The program opened with the first movement of Alessandro Scarlatti’s Sonata à Quattro from 1725, the last year of his life, and some seven years before Haydn was born. We are at the height of the Baroque and yet “senza cembalo”, without continuo supporting the harmony. This was truly in a new style, though some tell-tale figurations were true to its period. It was disappointing to hear only this single movement, but there was a lot of progress still to be made on our journey.
Quartets from Mozart and Haydn formed the backbone of this program, though we were also treated to works from two lesser-known masters in Franz Asplmayr, from the generation before Mozart, and Johann Albrechtsberger, an almost exact contemporary of Haydn’s (and one of Beethoven’s teachers).

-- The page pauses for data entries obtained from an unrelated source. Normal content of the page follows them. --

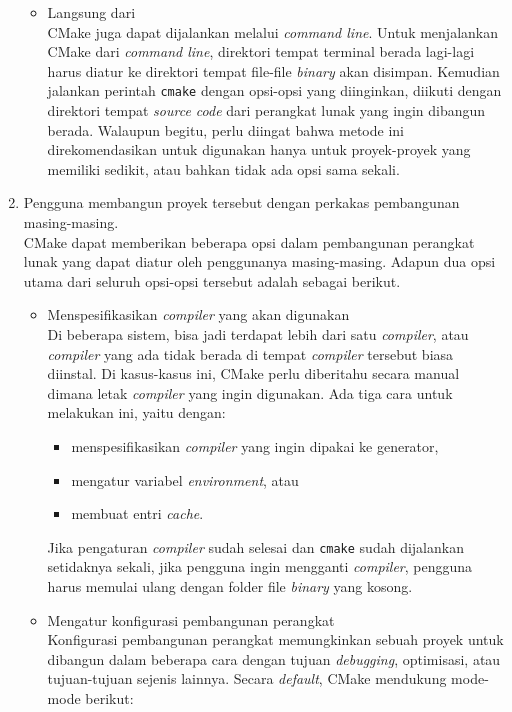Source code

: \begin{enumerate}
\begin{itemize}
		\item Langsung dari \cl\\
		CMake juga dapat dijalankan melalui \textit{command line}. Untuk menjalankan CMake dari \textit{command line}, direktori tempat terminal berada lagi-lagi harus diatur ke direktori tempat file-file \textit{binary} akan disimpan. Kemudian jalankan perintah \verb|cmake| dengan opsi-opsi yang diinginkan, diikuti dengan direktori tempat \textit{source code} dari perangkat lunak yang ingin dibangun berada. Walaupun begitu, perlu diingat bahwa metode ini direkomendasikan untuk digunakan hanya untuk proyek-proyek yang memiliki sedikit, atau bahkan tidak ada opsi sama sekali.
	\end{itemize}
	
	\item Pengguna membangun proyek tersebut dengan perkakas pembangunan masing-masing.\\
	CMake dapat memberikan beberapa opsi dalam pembangunan perangkat lunak yang dapat diatur oleh penggunanya masing-masing. Adapun dua opsi utama dari seluruh opsi-opsi tersebut adalah sebagai berikut.
	
	\begin{itemize}
		\item Menspesifikasikan \textit{compiler} yang akan digunakan\\
		Di beberapa sistem, bisa jadi terdapat lebih dari satu \textit{compiler}, atau \textit{compiler} yang ada tidak berada di tempat \textit{compiler} tersebut biasa diinstal. Di kasus-kasus ini, CMake perlu diberitahu secara manual dimana letak \textit{compiler} yang ingin digunakan. Ada tiga cara untuk melakukan ini, yaitu dengan:
		
		\begin{itemize}
			\item menspesifikasikan \textit{compiler} yang ingin dipakai ke generator,
			\item mengatur variabel \textit{environment}, atau
			\item membuat entri \textit{cache}.
		\end{itemize}
		
		Jika pengaturan \textit{compiler} sudah selesai dan \verb|cmake| sudah dijalankan setidaknya sekali, jika pengguna ingin mengganti \textit{compiler}, pengguna harus memulai ulang dengan folder file \textit{binary} yang kosong.
		\item Mengatur konfigurasi pembangunan perangkat\\
		Konfigurasi pembangunan perangkat memungkinkan sebuah proyek untuk dibangun dalam beberapa cara dengan tujuan \textit{debugging}, optimisasi, atau tujuan-tujuan sejenis lainnya. Secara \textit{default}, CMake mendukung mode-mode berikut:
		

\end{itemize}
\end{enumerate}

These provided valuable context for Mozart’s very first published string quartet, written in 1770, when he was 14 years old, and Haydn’s op. 20, no. 2 quartet from just two years later. The chance to compare the mid-career Haydn (he was 40) with the upcoming prodigy was informative, but there were already hints of Mozart’s more mature style in the skipping phrases in the first violin and the seemingly frivolous theme of the Rondeau.
It is in Haydn’s Opus 20 quartets that we see the real solidifying of the ‘modern’ quartet form, especially the equality between the instruments and the variety in textures. No. 2 in C opens, surprisingly, with a virtuosic flourish from the cello, accompanied by viola, and the cello is pushed to the front on several more occasions before the concluding fugue, with its bold and exciting finale.
Hunt’s playing throughout was of the finest quality; subtle and delicate when required, but strongly present when in the spotlight. The often filling-in role of a viola is largely eliminated in a string quartet, and here Ling’s playing was sonorous and beautifully meshed in tone with her colleagues, especially in the lower register. Jamieson and Cohen were perfectly matched in their violin parts, and the quartet as a whole brought to vivid life even that music which history has relegated to the second drawer.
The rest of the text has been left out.